GREGORY HULL'S TREATISE ON PAINTING
Why do we like to paint outdoors? To arrive at a spot and to be inspired by nature to set up your gear and begin painting requires a burst of energy. The landscape can be a vehicle for all sorts of emotions: happiness, contentment, melancholy, exuberance, joy, etc. I think your emotions show through in the finished painting and thus communicate your feelings to others. A painting on the wall is like a window to other worlds to which we can escape and which triggers emotional and intellectual responses from the viewer. What greater goal of art than this?
My approach to painting is to scout a certain area for good subjects. Usually I'm struck almost immediately with the sensation that this is the "spot" and I usually go with that impression. I throw my stuff down and begin setting up. I decide the size of the canvas, the horizontal or vertical format, and ready my materials. I may at this time choose to stain the canvas with a complimentary color; I.e., a transparent stain in a complimentary color to what the general temperature of the painting is. In many cases, the general tone of the painting is cool, therefore a wash of alizarin crimson mixed with a little cadmium red light or orange serves as a foil for the cool colors that will go over this.
Sometimes, I will work on a white canvas, enjoying the brilliance of the white. After all, the light of day is usually very bright and high keyed. I may next experiment with the compositional elements. It takes very few elements to make up a good painting. A mountain, a couple of trees, some water are some of the elements one might choose. Usually there is a horizon line involved. I experiment doing small thumbnail sketches until I'm sure of the strength of the composition. A painting is not the sum total of a bunch of details, but rather the careful choosing and simplifying of the scene. The tendency is for nature to overwhelm us in all her complexity and it's the painter's job to simplify and generalize to create the "feeling" of this complexity without painting every tiny detail.

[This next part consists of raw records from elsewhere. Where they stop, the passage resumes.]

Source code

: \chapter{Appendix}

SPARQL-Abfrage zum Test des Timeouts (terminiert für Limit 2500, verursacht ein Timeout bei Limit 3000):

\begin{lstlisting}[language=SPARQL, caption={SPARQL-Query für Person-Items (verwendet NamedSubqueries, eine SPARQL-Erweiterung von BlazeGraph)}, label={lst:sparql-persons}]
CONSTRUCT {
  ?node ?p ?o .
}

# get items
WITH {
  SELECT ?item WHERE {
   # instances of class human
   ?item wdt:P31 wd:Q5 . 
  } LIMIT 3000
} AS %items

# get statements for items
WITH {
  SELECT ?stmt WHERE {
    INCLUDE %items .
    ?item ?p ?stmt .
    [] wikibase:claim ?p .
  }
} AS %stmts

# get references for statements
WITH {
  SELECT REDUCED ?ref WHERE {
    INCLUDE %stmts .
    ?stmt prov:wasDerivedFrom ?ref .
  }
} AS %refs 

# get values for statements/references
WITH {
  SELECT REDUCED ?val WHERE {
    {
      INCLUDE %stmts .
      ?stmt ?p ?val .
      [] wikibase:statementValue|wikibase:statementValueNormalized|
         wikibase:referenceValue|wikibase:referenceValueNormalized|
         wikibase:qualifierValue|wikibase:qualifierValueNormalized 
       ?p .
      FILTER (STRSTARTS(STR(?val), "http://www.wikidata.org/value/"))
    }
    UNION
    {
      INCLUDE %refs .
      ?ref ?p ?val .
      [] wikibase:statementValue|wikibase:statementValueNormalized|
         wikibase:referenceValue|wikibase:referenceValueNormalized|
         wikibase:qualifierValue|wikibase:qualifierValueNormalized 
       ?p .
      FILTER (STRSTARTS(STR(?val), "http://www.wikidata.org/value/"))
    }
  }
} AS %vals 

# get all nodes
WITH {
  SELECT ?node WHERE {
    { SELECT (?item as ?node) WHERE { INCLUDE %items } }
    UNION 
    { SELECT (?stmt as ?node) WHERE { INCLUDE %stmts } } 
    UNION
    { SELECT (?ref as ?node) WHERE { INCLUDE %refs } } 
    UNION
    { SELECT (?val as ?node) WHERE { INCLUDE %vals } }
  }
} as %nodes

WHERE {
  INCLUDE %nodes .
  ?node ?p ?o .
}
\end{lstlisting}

I then begin working very fast, trusting my instincts of color mixing. I may work from thin to thick or just start putting on heavy paint right from the first, but in any case, I want to get my major elements laid in quickly so the thing begins to work on a simple level. Then I can go on refining areas and making color and value corrections until I'm satisfied or pleased with the result and there is some sort of degree of polish that is arbitrarily established. I then look at the painting and wonder if anything I would do to it would improve it or not, and decide to pack it in, so to speak. If in this process you think your painting needs something more and it will be improved by these changes, by all means I would do them.